For tumor xenografts, 200 μL of an HCT116 cell–Matrigel mixture (8 × 106 cells/mouse) was subcutaneously inoculated into the right shoulder using a sterile 1 mL syringe. Tumor volume was monitored, with data recorded every other day. When tumors reached 50–100 mm3 (approximately 8 days post-implantation), the mice were randomly allocated into four groups, including a control group (saline), a low-dose group (2 mg/kg G51), a high-dose group (8 mg/kg G51), and a positive control group (2 mg/kg cisplatin). Treatments were administered via intraperitoneal injection every other day, with body weights and tumor measurements recorded prior to each administration.
At the experimental endpoint (control tumor volume = 1400 mm3), the mice were euthanized, and their organs (including hearts, livers, spleens, lungs, and kidneys) and tumors were collected.
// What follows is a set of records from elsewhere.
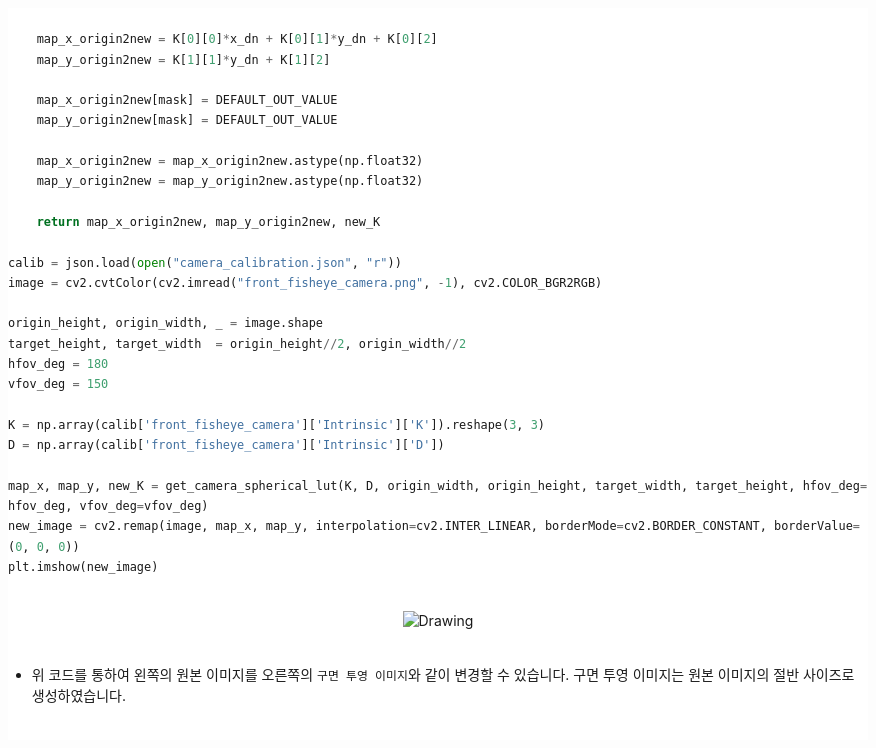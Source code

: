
 ```python
    
    map_x_origin2new = K[0][0]*x_dn + K[0][1]*y_dn + K[0][2]
    map_y_origin2new = K[1][1]*y_dn + K[1][2]
    
    map_x_origin2new[mask] = DEFAULT_OUT_VALUE
    map_y_origin2new[mask] = DEFAULT_OUT_VALUE
    
    map_x_origin2new = map_x_origin2new.astype(np.float32)
    map_y_origin2new = map_y_origin2new.astype(np.float32)
    
    return map_x_origin2new, map_y_origin2new, new_K

calib = json.load(open("camera_calibration.json", "r"))
image = cv2.cvtColor(cv2.imread("front_fisheye_camera.png", -1), cv2.COLOR_BGR2RGB)

origin_height, origin_width, _ = image.shape
target_height, target_width  = origin_height//2, origin_width//2
hfov_deg = 180
vfov_deg = 150

K = np.array(calib['front_fisheye_camera']['Intrinsic']['K']).reshape(3, 3)
D = np.array(calib['front_fisheye_camera']['Intrinsic']['D'])

map_x, map_y, new_K = get_camera_spherical_lut(K, D, origin_width, origin_height, target_width, target_height, hfov_deg=hfov_deg, vfov_deg=vfov_deg)
new_image = cv2.remap(image, map_x, map_y, interpolation=cv2.INTER_LINEAR, borderMode=cv2.BORDER_CONSTANT, borderValue=(0, 0, 0))
plt.imshow(new_image)
```

<br>
<center><img src="../assets/img/vision/concept/spherical_projection/8.png" alt="Drawing" style="width: 800px;"/></center>
<br>

- 위 코드를 통하여 왼쪽의 원본 이미지를 오른쪽의 `구면 투영 이미지`와 같이 변경할 수 있습니다. 구면 투영 이미지는 원본 이미지의 절반 사이즈로 생성하였습니다.

<br>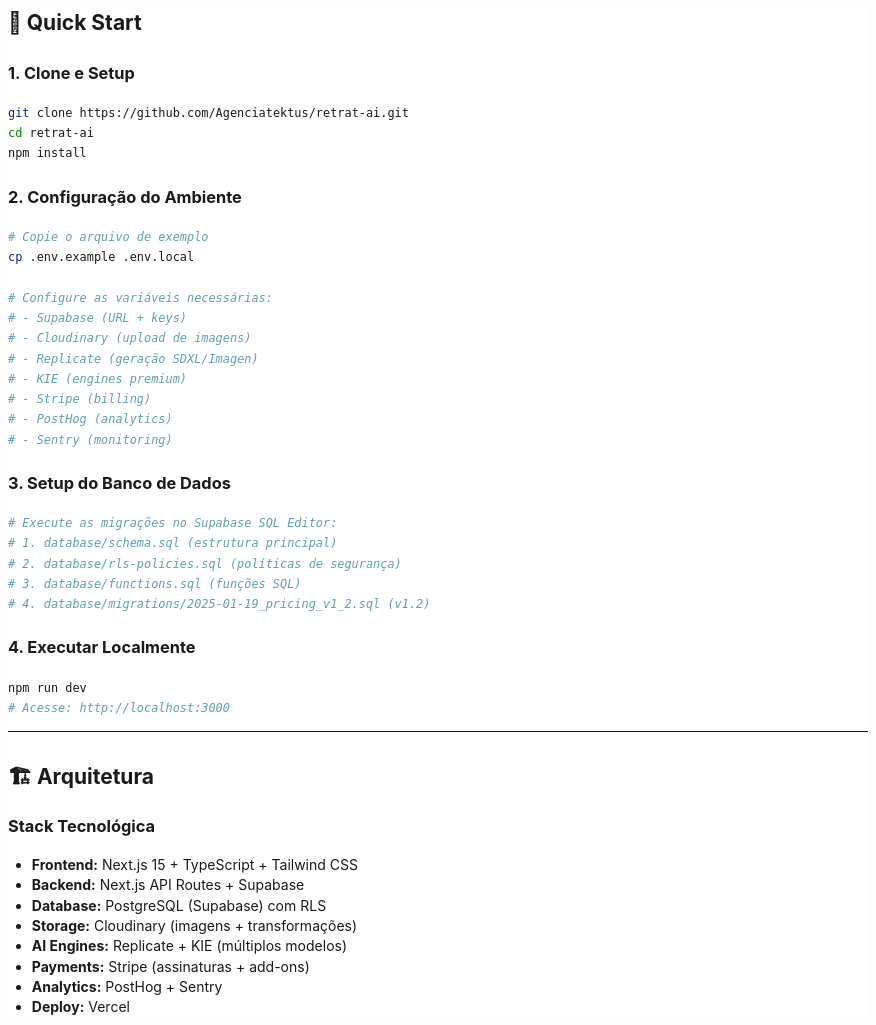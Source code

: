 
## 🚀 **Quick Start**

### **1. Clone e Setup**
```bash
git clone https://github.com/Agenciatektus/retrat-ai.git
cd retrat-ai
npm install
```

### **2. Configuração do Ambiente**
```bash
# Copie o arquivo de exemplo
cp .env.example .env.local

# Configure as variáveis necessárias:
# - Supabase (URL + keys)
# - Cloudinary (upload de imagens)
# - Replicate (geração SDXL/Imagen)
# - KIE (engines premium)
# - Stripe (billing)
# - PostHog (analytics)
# - Sentry (monitoring)
```

### **3. Setup do Banco de Dados**
```bash
# Execute as migrações no Supabase SQL Editor:
# 1. database/schema.sql (estrutura principal)
# 2. database/rls-policies.sql (políticas de segurança)  
# 3. database/functions.sql (funções SQL)
# 4. database/migrations/2025-01-19_pricing_v1_2.sql (v1.2)
```

### **4. Executar Localmente**
```bash
npm run dev
# Acesse: http://localhost:3000
```

---

## 🏗️ **Arquitetura**

### **Stack Tecnológica**
- **Frontend:** Next.js 15 + TypeScript + Tailwind CSS
- **Backend:** Next.js API Routes + Supabase
- **Database:** PostgreSQL (Supabase) com RLS
- **Storage:** Cloudinary (imagens + transformações)
- **AI Engines:** Replicate + KIE (múltiplos modelos)
- **Payments:** Stripe (assinaturas + add-ons)
- **Analytics:** PostHog + Sentry
- **Deploy:** Vercel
Tissues were either bisected, followed by storage at −80 °C, or fixed in 4% paraformaldehyde. Tumor inhibition ratios were calculated as follows: IR = [1 − (mean experimental tumor weight/mean control tumor weight)] × 100%. Fixed tissues were processed for IHC and H&E staining by Servicebio company (Wuhan, China), with imaging obtained using a digital pathology system. Western blotting was performed to analyze Fibronectin, α-SMA, and Collagen I expressions in liver tissues.
4.22. Statistical Analysis
Data are presented as mean ± SEM. Statistical comparisons between groups were performed using either one-way ANOVA or unpaired Student’s t-tests in GraphPad Prism (GraphPad Software Inc., La Jolla, CA, USA). A p-value of ≤0.05 (*) was considered statistically significant.